This was too much for Tom, who settled back in his chair and looked at Elam. Our backwoods friend arose to the emergency, and I considered his advice as good as any that could be given.

“You can’t do nothing about it,” he said, after rubbing his chin thoughtfully for a few minutes. “Let him go his way, an’ you go yours.”

“Yes; and then see what will happen to me if I don’t do as he says. Suppose he thinks I have had time to steal that pocket-book? If I don’t give it over to him, then what?”

“Tell him that Mr. Davenport keeps a guard over it all the while,” said Elam, “an’ that you can get no chance. Heavings an’ ’arth! I only wish I was in your boots.”

“I wish to goodness you were,” said I. “What would you do?”

“I’d let him go his way, an’ I’d go mine. That’s all I should do.”

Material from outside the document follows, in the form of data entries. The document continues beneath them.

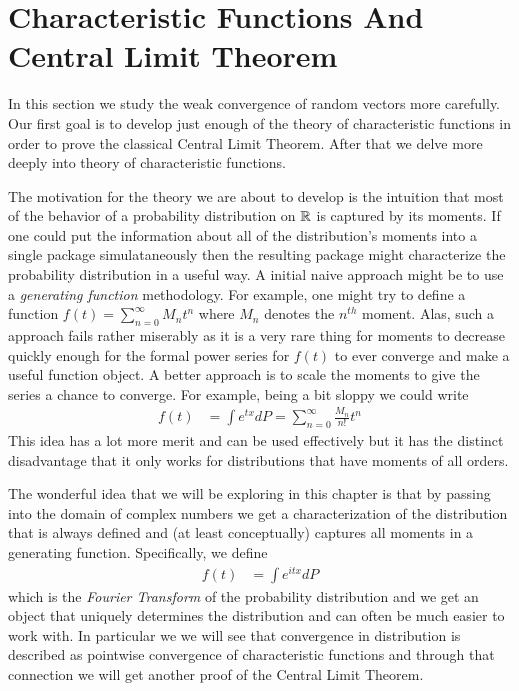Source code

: \chapter{Characteristic Functions And Central Limit Theorem}
In this section we study the weak convergence of random vectors more carefully.
Our first goal is to develop just enough of the theory of
characteristic functions in order to prove the classical Central Limit Theorem.
After that we delve more deeply into theory of characteristic
functions.  

The motivation for the theory we are about to develop is the intuition
that most of the behavior of a probability distribution on $\mathbb{R}$ is
captured by its moments.  If one could put the information about all
of the distribution's moments into a single package simulataneously
then the resulting package might characterize the probability
distribution in a useful way.  A initial naive approach might be to
use a \emph{generating function} methodology.  For example, one might
try to define a function $f(t) = \sum_{n=0}^\infty M_n t^n$ where
$M_n$ denotes the $n^{th}$ moment.  Alas, such a approach fails rather
miserably as it is a very rare thing for moments to decrease quickly
enough for the formal power series for $f(t)$ to ever converge and make a useful
function object.  A better approach is to scale the moments to give
the series a chance to converge.  For example, being a bit sloppy we
could write
\begin{align*}
f(t) &= \int e^{tx} dP = \sum_{n=0}^\infty \frac{M_n}{n!} t^n
\end{align*}
This idea has a lot more merit and can be used effectively but it has
the distinct disadvantage that it only works for distributions that
have moments of all orders.

The wonderful idea that we will be exploring in this chapter is that
by passing into the domain of complex numbers we get a
characterization of the distribution that is always defined and (at
least conceptually) captures all moments in a generating function.
Specifically, we define 
\begin{align*}
f(t) &= \int e^{itx} dP 
\end{align*}
which is the \emph{Fourier Transform} of the probability distribution
and we get an object that uniquely determines the distribution and can
often be much easier to work with.  In particular we we will see that
convergence in distribution is described as pointwise convergence of
characteristic functions and through that connection we will get
another proof of the Central Limit Theorem.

“I guess that’s the best I could do under the circumstances,” said I, after thinking the matter over. “By the way, I think it is about time you two went out on your ride. I am of the opinion that it will be safer so. Leave me here alone, so that when Johnson comes up—— I do not believe his name is Johnson; do you?”

“’Tain’t nary one of his names, that name aint,” said Elam emphatically. “His name is Coyote Bill.”

“How do you know?” Tom and I managed to ask in concert.

“I aint never seen the man; I aint done nothing but hear about him since I have been here, but I know he is Coyote Bill,” replied Elam doggedly. “At any rate that’s the way I should act if I was him.”